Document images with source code
::::

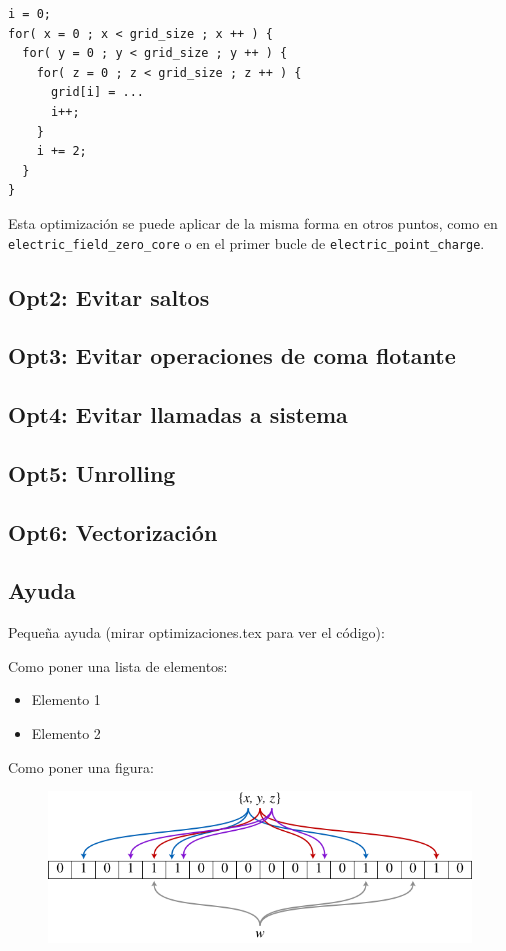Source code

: \begin{lstlisting}[]
i = 0;
for( x = 0 ; x < grid_size ; x ++ ) {
  for( y = 0 ; y < grid_size ; y ++ ) {
    for( z = 0 ; z < grid_size ; z ++ ) {
      grid[i] = ...
      i++;
    }
    i += 2;
  }
}
\end{lstlisting}

Esta optimizaci\'{o}n se puede aplicar de la misma forma en otros puntos, como
en \texttt{electric\_field\_zero\_core} o en el primer bucle de
\texttt{electric\_point\_charge}.

\subsection{Opt2: Evitar saltos}

\subsection{Opt3: Evitar operaciones de coma flotante}

\subsection{Opt4: Evitar llamadas a sistema}

\subsection{Opt5: Unrolling}

\subsection{Opt6: Vectorizaci\'{o}n}

\subsection{Ayuda}

Peque\~{n}a ayuda (mirar optimizaciones.tex para ver el c\'{o}digo):

Como poner una lista de elementos:
\begin{itemize}
   \item Elemento 1
   \item Elemento 2
\end{itemize}

Como poner una figura:
\begin{figure}[ht]
   \centering
   \includegraphics[keepaspectratio=true,width=.6\textwidth]{figures/muestra}
\end{figure}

::::

Task item: Give the number of lines above containing the word "poner", with no other text.

Response to this task: 2